■ Your assignment ■
All of the entries below should be printed exactly; the pictures are to be left out.

Given records START

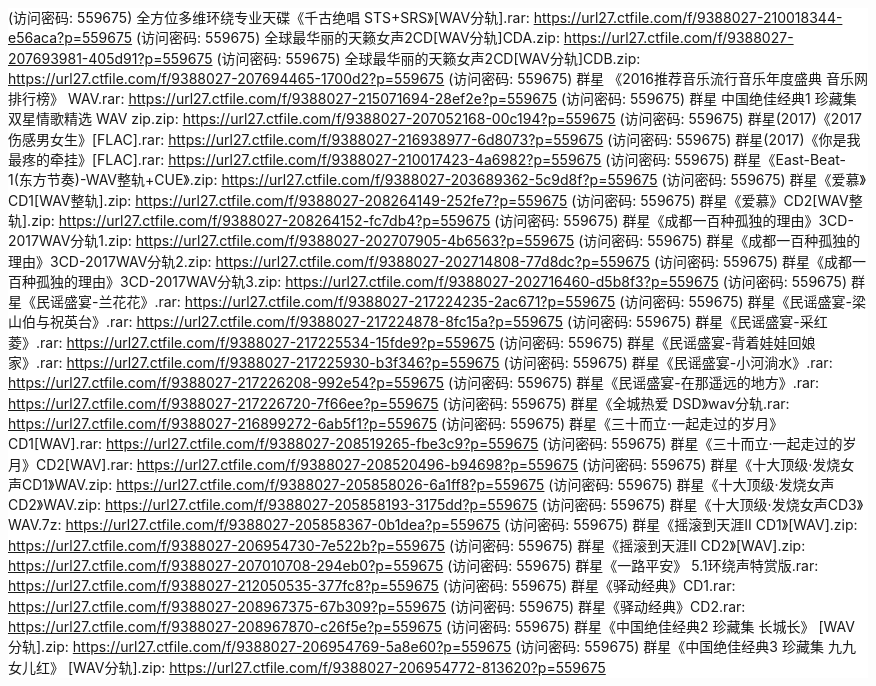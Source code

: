 (访问密码: 559675)
全方位多维环绕专业天碟《千古绝唱 STS+SRS》[WAV分轨].rar: https://url27.ctfile.com/f/9388027-210018344-e56aca?p=559675
(访问密码: 559675)
全球最华丽的天籁女声2CD[WAV分轨]CDA.zip: https://url27.ctfile.com/f/9388027-207693981-405d91?p=559675
(访问密码: 559675)
全球最华丽的天籁女声2CD[WAV分轨]CDB.zip: https://url27.ctfile.com/f/9388027-207694465-1700d2?p=559675
(访问密码: 559675)
群星 《2016推荐音乐流行音乐年度盛典 音乐网排行榜》 WAV.rar: https://url27.ctfile.com/f/9388027-215071694-28ef2e?p=559675
(访问密码: 559675)
群星 中国绝佳经典1 珍藏集 双星情歌精选 WAV zip.zip: https://url27.ctfile.com/f/9388027-207052168-00c194?p=559675
(访问密码: 559675)
群星(2017)《2017伤感男女生》[FLAC].rar: https://url27.ctfile.com/f/9388027-216938977-6d8073?p=559675
(访问密码: 559675)
群星(2017)《你是我最疼的牵挂》[FLAC].rar: https://url27.ctfile.com/f/9388027-210017423-4a6982?p=559675
(访问密码: 559675)
群星《East-Beat-1(东方节奏)-WAV整轨+CUE》.zip: https://url27.ctfile.com/f/9388027-203689362-5c9d8f?p=559675
(访问密码: 559675)
群星《爱慕》CD1[WAV整轨].zip: https://url27.ctfile.com/f/9388027-208264149-252fe7?p=559675
(访问密码: 559675)
群星《爱慕》CD2[WAV整轨].zip: https://url27.ctfile.com/f/9388027-208264152-fc7db4?p=559675
(访问密码: 559675)
群星《成都一百种孤独的理由》3CD-2017WAV分轨1.zip: https://url27.ctfile.com/f/9388027-202707905-4b6563?p=559675
(访问密码: 559675)
群星《成都一百种孤独的理由》3CD-2017WAV分轨2.zip: https://url27.ctfile.com/f/9388027-202714808-77d8dc?p=559675
(访问密码: 559675)
群星《成都一百种孤独的理由》3CD-2017WAV分轨3.zip: https://url27.ctfile.com/f/9388027-202716460-d5b8f3?p=559675
(访问密码: 559675)
群星《民谣盛宴-兰花花》.rar: https://url27.ctfile.com/f/9388027-217224235-2ac671?p=559675
(访问密码: 559675)
群星《民谣盛宴-梁山伯与祝英台》.rar: https://url27.ctfile.com/f/9388027-217224878-8fc15a?p=559675
(访问密码: 559675)
群星《民谣盛宴-采红菱》.rar: https://url27.ctfile.com/f/9388027-217225534-15fde9?p=559675
(访问密码: 559675)
群星《民谣盛宴-背着娃娃回娘家》.rar: https://url27.ctfile.com/f/9388027-217225930-b3f346?p=559675
(访问密码: 559675)
群星《民谣盛宴-小河淌水》.rar: https://url27.ctfile.com/f/9388027-217226208-992e54?p=559675
(访问密码: 559675)
群星《民谣盛宴-在那遥远的地方》.rar: https://url27.ctfile.com/f/9388027-217226720-7f66ee?p=559675
(访问密码: 559675)
群星《全城热爱 DSD》wav分轨.rar: https://url27.ctfile.com/f/9388027-216899272-6ab5f1?p=559675
(访问密码: 559675)
群星《三十而立·一起走过的岁月》CD1[WAV].rar: https://url27.ctfile.com/f/9388027-208519265-fbe3c9?p=559675
(访问密码: 559675)
群星《三十而立·一起走过的岁月》CD2[WAV].rar: https://url27.ctfile.com/f/9388027-208520496-b94698?p=559675
(访问密码: 559675)
群星《十大顶级·发烧女声CD1》WAV.zip: https://url27.ctfile.com/f/9388027-205858026-6a1ff8?p=559675
(访问密码: 559675)
群星《十大顶级·发烧女声CD2》WAV.zip: https://url27.ctfile.com/f/9388027-205858193-3175dd?p=559675
(访问密码: 559675)
群星《十大顶级·发烧女声CD3》WAV.7z: https://url27.ctfile.com/f/9388027-205858367-0b1dea?p=559675
(访问密码: 559675)
群星《摇滚到天涯II CD1》[WAV].zip: https://url27.ctfile.com/f/9388027-206954730-7e522b?p=559675
(访问密码: 559675)
群星《摇滚到天涯II CD2》[WAV].zip: https://url27.ctfile.com/f/9388027-207010708-294eb0?p=559675
(访问密码: 559675)
群星《一路平安》 5.1环绕声特赏版.rar: https://url27.ctfile.com/f/9388027-212050535-377fc8?p=559675
(访问密码: 559675)
群星《驿动经典》CD1.rar: https://url27.ctfile.com/f/9388027-208967375-67b309?p=559675
(访问密码: 559675)
群星《驿动经典》CD2.rar: https://url27.ctfile.com/f/9388027-208967870-c26f5e?p=559675
(访问密码: 559675)
群星《中国绝佳经典2 珍藏集 长城长》 [WAV分轨].zip: https://url27.ctfile.com/f/9388027-206954769-5a8e60?p=559675
(访问密码: 559675)
群星《中国绝佳经典3 珍藏集 九九女儿红》 [WAV分轨].zip: https://url27.ctfile.com/f/9388027-206954772-813620?p=559675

Given records END

■ Written answer ■
Source code

: (访问密码: 559675)
全方位多维环绕专业天碟《千古绝唱 STS+SRS》[WAV分轨].rar: https://url27.ctfile.com/f/9388027-210018344-e56aca?p=559675
(访问密码: 559675)
全球最华丽的天籁女声2CD[WAV分轨]CDA.zip: https://url27.ctfile.com/f/9388027-207693981-405d91?p=559675
(访问密码: 559675)
全球最华丽的天籁女声2CD[WAV分轨]CDB.zip: https://url27.ctfile.com/f/9388027-207694465-1700d2?p=559675
(访问密码: 559675)
群星 《2016推荐音乐流行音乐年度盛典 音乐网排行榜》 WAV.rar: https://url27.ctfile.com/f/9388027-215071694-28ef2e?p=559675
(访问密码: 559675)
群星 中国绝佳经典1 珍藏集 双星情歌精选 WAV zip.zip: https://url27.ctfile.com/f/9388027-207052168-00c194?p=559675
(访问密码: 559675)
群星(2017)《2017伤感男女生》[FLAC].rar: https://url27.ctfile.com/f/9388027-216938977-6d8073?p=559675
(访问密码: 559675)
群星(2017)《你是我最疼的牵挂》[FLAC].rar: https://url27.ctfile.com/f/9388027-210017423-4a6982?p=559675
(访问密码: 559675)
群星《East-Beat-1(东方节奏)-WAV整轨+CUE》.zip: https://url27.ctfile.com/f/9388027-203689362-5c9d8f?p=559675
(访问密码: 559675)
群星《爱慕》CD1[WAV整轨].zip: https://url27.ctfile.com/f/9388027-208264149-252fe7?p=559675
(访问密码: 559675)
群星《爱慕》CD2[WAV整轨].zip: https://url27.ctfile.com/f/9388027-208264152-fc7db4?p=559675
(访问密码: 559675)
群星《成都一百种孤独的理由》3CD-2017WAV分轨1.zip: https://url27.ctfile.com/f/9388027-202707905-4b6563?p=559675
(访问密码: 559675)
群星《成都一百种孤独的理由》3CD-2017WAV分轨2.zip: https://url27.ctfile.com/f/9388027-202714808-77d8dc?p=559675
(访问密码: 559675)
群星《成都一百种孤独的理由》3CD-2017WAV分轨3.zip: https://url27.ctfile.com/f/9388027-202716460-d5b8f3?p=559675
(访问密码: 559675)
群星《民谣盛宴-兰花花》.rar: https://url27.ctfile.com/f/9388027-217224235-2ac671?p=559675
(访问密码: 559675)
群星《民谣盛宴-梁山伯与祝英台》.rar: https://url27.ctfile.com/f/9388027-217224878-8fc15a?p=559675
(访问密码: 559675)
群星《民谣盛宴-采红菱》.rar: https://url27.ctfile.com/f/9388027-217225534-15fde9?p=559675
(访问密码: 559675)
群星《民谣盛宴-背着娃娃回娘家》.rar: https://url27.ctfile.com/f/9388027-217225930-b3f346?p=559675
(访问密码: 559675)
群星《民谣盛宴-小河淌水》.rar: https://url27.ctfile.com/f/9388027-217226208-992e54?p=559675
(访问密码: 559675)
群星《民谣盛宴-在那遥远的地方》.rar: https://url27.ctfile.com/f/9388027-217226720-7f66ee?p=559675
(访问密码: 559675)
群星《全城热爱 DSD》wav分轨.rar: https://url27.ctfile.com/f/9388027-216899272-6ab5f1?p=559675
(访问密码: 559675)
群星《三十而立·一起走过的岁月》CD1[WAV].rar: https://url27.ctfile.com/f/9388027-208519265-fbe3c9?p=559675
(访问密码: 559675)
群星《三十而立·一起走过的岁月》CD2[WAV].rar: https://url27.ctfile.com/f/9388027-208520496-b94698?p=559675
(访问密码: 559675)
群星《十大顶级·发烧女声CD1》WAV.zip: https://url27.ctfile.com/f/9388027-205858026-6a1ff8?p=559675
(访问密码: 559675)
群星《十大顶级·发烧女声CD2》WAV.zip: https://url27.ctfile.com/f/9388027-205858193-3175dd?p=559675
(访问密码: 559675)
群星《十大顶级·发烧女声CD3》WAV.7z: https://url27.ctfile.com/f/9388027-205858367-0b1dea?p=559675
(访问密码: 559675)
群星《摇滚到天涯II CD1》[WAV].zip: https://url27.ctfile.com/f/9388027-206954730-7e522b?p=559675
(访问密码: 559675)
群星《摇滚到天涯II CD2》[WAV].zip: https://url27.ctfile.com/f/9388027-207010708-294eb0?p=559675
(访问密码: 559675)
群星《一路平安》 5.1环绕声特赏版.rar: https://url27.ctfile.com/f/9388027-212050535-377fc8?p=559675
(访问密码: 559675)
群星《驿动经典》CD1.rar: https://url27.ctfile.com/f/9388027-208967375-67b309?p=559675
(访问密码: 559675)
群星《驿动经典》CD2.rar: https://url27.ctfile.com/f/9388027-208967870-c26f5e?p=559675
(访问密码: 559675)
群星《中国绝佳经典2 珍藏集 长城长》 [WAV分轨].zip: https://url27.ctfile.com/f/9388027-206954769-5a8e60?p=559675
(访问密码: 559675)
群星《中国绝佳经典3 珍藏集 九九女儿红》 [WAV分轨].zip: https://url27.ctfile.com/f/9388027-206954772-813620?p=559675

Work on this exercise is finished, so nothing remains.